We confirmed the accuracy of the modified annotations using the protein and gene expression data (Figure 2A and B). For example, the “tissue-resident memory T cells/MAIT (TRM/MAIT)” cluster expressed high levels of CD69 and CD103, which are markers associated with tissue-resident memory T (TRM) cells. Cells expressing CD3 were annotated as CD4+ and CD8+ T cells and included TRM cells (Figure 2C). The 8 clusters annotated as CD4+ T cells generally had higher expression of CD4 protein (Figure 2D), whereas the 4 clusters annotated as CD8+ T cells had higher expression of CD8⍺ protein (Figure 2E). The CD19 protein was most highly expressed in cells annotated as B cells, confirming the accuracy of the annotations (Figure 2F).
Vedolizumab Responders Exhibit a Decrease in the Inflammatory TH17 Cell Effector Program
Interleukin (IL)-17 signaling and T helper 17 (TH17) cells have been associated with the pathogenesis and disease activity of UC.3,22 As mentioned above, vedolizumab responders exhibited a decrease in the proportions of TH17 cells compared with nonresponders (Figure 1F). When we compared selected genes expressed by colon TH17 cells in the responder, nonresponder, pre-treatment, and post-treatment samples (Figure 2G), we observed decreased expression of inflammatory cytokines and granzymes such as IL6ST, IL17A, IL17F, GZMA, GZMB, CCL20, and IFNG, consistent with quiescent disease, along with increased expression of IL23A, CCL5, and TGFB1. Similarly, comparison of colon TH17 cells from the pre- vs post-treatment conditions revealed increased expression of IL6ST, IL17A, IL22, GZMA, GZMB, CCL20, and IFNG, along with decreased IL23A, CCL5, and TGFB1 expression in pretreatment colon TH17 cells. With respect to transcription factors involved in TH17 effector function in nonresponders vs responders, we observed decreased expression of AHR, NFKB1, RUNX1, STAT3, BATF, HIF1A, and IRF4. Comparison of cytokine receptor expression revealed increased expression of IL2RB (CD122), which controls responsiveness to IL-15, in colon TH17 cells from vedolizumab responders and the pretreatment sample. Conversely, increased expression of IL7R (CD127), which controls responsiveness to IL-7, was observed in colon TH17 cells from vedolizumab responders and the pretreatment sample. These findings suggest that the clinical response to vedolizumab may be associated with changes in the gene expression and cellular interactions of TH17 cells.

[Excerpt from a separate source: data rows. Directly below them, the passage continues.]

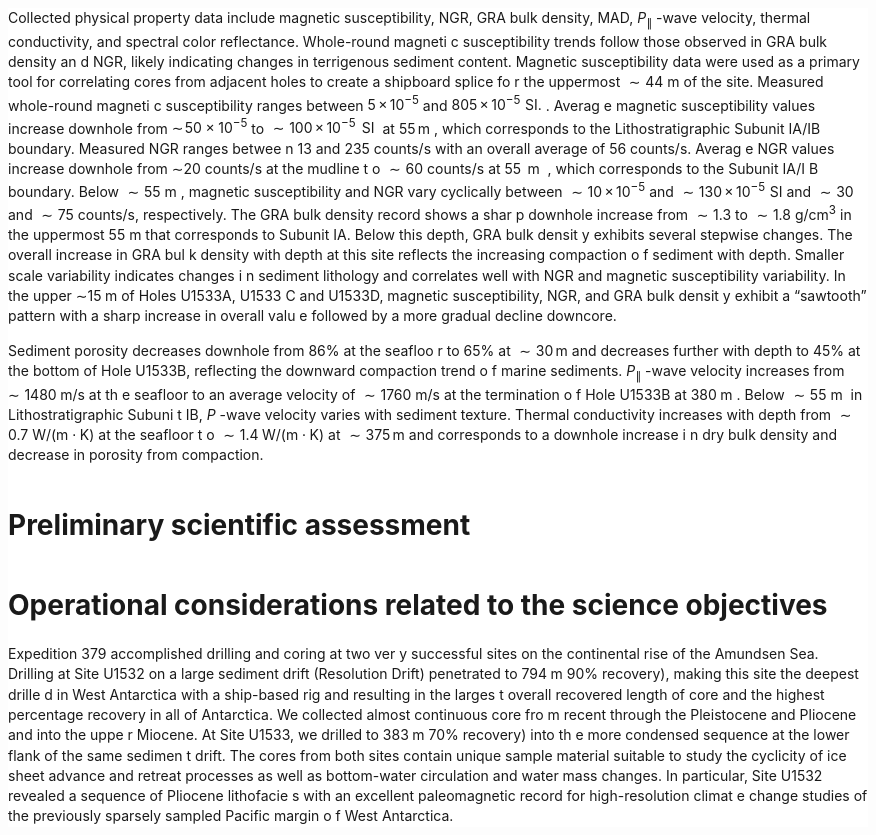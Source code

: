 Collected physical property data include magnetic susceptibility, NGR, GRA bulk density, MAD, $P_{\|}$ -wave velocity, thermal conductivity, and spectral color reflectance. Whole-round magneti c susceptibility trends follow those observed in GRA bulk density an d NGR, likely indicating changes in terrigenous sediment content. Magnetic susceptibility data were used as a primary tool for correlating cores from adjacent holes to create a shipboard splice fo r the uppermost ${\sim}44~\mathrm{m}$ of the site. Measured whole-round magneti c susceptibility ranges between $5\,\times\,10^{-5}$ and $805\,\times\,10^{-5}\,\,\mathrm{SI}.$ . Averag e magnetic susceptibility values increase downhole from $\sim\!50\times10^{-5}$ to ${\sim}100\,\times\,10^{-5}\,\mathrm{~SI~}$ at $55\,\textrm{m}$ , which corresponds to the Lithostratigraphic Subunit IA/IB boundary. Measured NGR ranges betwee n 13 and 235 counts/s with an overall average of 56 counts/s. Averag e NGR values increase downhole from $\mathord{\sim}20$ counts/s at the mudline t o ${\sim}60$ counts/s at $55\,\mathrm{~m~}$ , which corresponds to the Subunit IA/I B boundary. Below ${\sim}55\mathrm{~m}$ , magnetic susceptibility and NGR vary cyclically between ${\sim}10\,\times\,10^{-5}$ and ${\sim}130\,\times\,10^{-5}\,\,\mathrm{SI}$ and ${\sim}30$ and ${\sim}75$ counts/s, respectively. The GRA bulk density record shows a shar p downhole increase from ${\sim}1.3$ to ${\sim}1.8~\mathrm{g}/\mathrm{cm}^{3}$ in the uppermost $55~\mathrm{m}$ that corresponds to Subunit IA. Below this depth, GRA bulk densit y exhibits several stepwise changes. The overall increase in GRA bul k density with depth at this site reflects the increasing compaction o f sediment with depth. Smaller scale variability indicates changes i n sediment lithology and correlates well with NGR and magnetic susceptibility variability. In the upper $\mathord{\sim}15\;\mathrm{m}$ of Holes U1533A, U1533 C and U1533D, magnetic susceptibility, NGR, and GRA bulk densit y exhibit a “sawtooth” pattern with a sharp increase in overall valu e followed by a more gradual decline downcore.  

Sediment porosity decreases downhole from $86\%$ at the seafloo r to $65\%$ at ${\sim}30\,\mathrm{m}$ and decreases further with depth to $45\%$ at the bottom of Hole U1533B, reflecting the downward compaction trend o f marine sediments. $P_{\|}$ -wave velocity increases from ${\sim}1480\;\mathrm{m}/\mathrm{s}$ at th e seafloor to an average velocity of ${\sim}1760~\mathrm{m/s}$ at the termination o f Hole U1533B at $380\;\mathrm{m}$ . Below ${\sim}55\mathrm{~m~}$ in Lithostratigraphic Subuni t IB, $P$ -wave velocity varies with sediment texture. Thermal conductivity increases with depth from ${\sim}0.7\ \mathrm{W/(m{\cdot}K)}$ at the seafloor t o ${\sim}1.4\;\mathrm{W}/(\mathrm{m}{\cdot}\mathrm{K})$ at ${\sim}375\,\mathrm{m}$ and corresponds to a downhole increase i n dry bulk density and decrease in porosity from compaction.  

# Preliminary scientific assessment  

# Operational considerations related to the science objectives  

Expedition 379 accomplished drilling and coring at two ver y successful sites on the continental rise of the Amundsen Sea. Drilling at Site U1532 on a large sediment drift (Resolution Drift) penetrated to $794\;\mathrm{m}$ $90\%$ recovery), making this site the deepest drille d in West Antarctica with a ship-based rig and resulting in the larges t overall recovered length of core and the highest percentage recovery in all of Antarctica. We collected almost continuous core fro m recent through the Pleistocene and Pliocene and into the uppe r Miocene. At Site U1533, we drilled to $383\;\mathrm{m}$ $70\%$ recovery) into th e more condensed sequence at the lower flank of the same sedimen t drift. The cores from both sites contain unique sample material suitable to study the cyclicity of ice sheet advance and retreat processes as well as bottom-water circulation and water mass changes. In particular, Site U1532 revealed a sequence of Pliocene lithofacie s with an excellent paleomagnetic record for high-resolution climat e change studies of the previously sparsely sampled Pacific margin o f West Antarctica.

TH17 From Vedolizumab Nonresponders Have Increased Signaling From Pro-inflammatory Innate Immune Cells
To explore CCCs that might regulate changes in TH17 cells in vedolizumab nonresponders vs responders, we applied NicheNet,17 a previously published computational algorithm that infers ligand-receptor and ligand-target relationships from single-cell gene expression data. The approach involves the following steps: (1) defining the “sender” cell types, “receiver” cell types, and gene set that will guide the selection of prioritized ligands; (2) defining a set of potential ligands expressed by the defined sender cell types known to bind potential receptors expressed by defined receiver cell types; (3) ranking ligands based on transcriptional signatures downstream of the putative ligand; and (4) inferring target genes in receiver cells based on specific ligand-receptor pairs. Thus, putative ligand-receptor pairs can be identified between sender-receiver cell types, and gene expression changes downstream of engagement of ligand-receptor interactions can be assessed.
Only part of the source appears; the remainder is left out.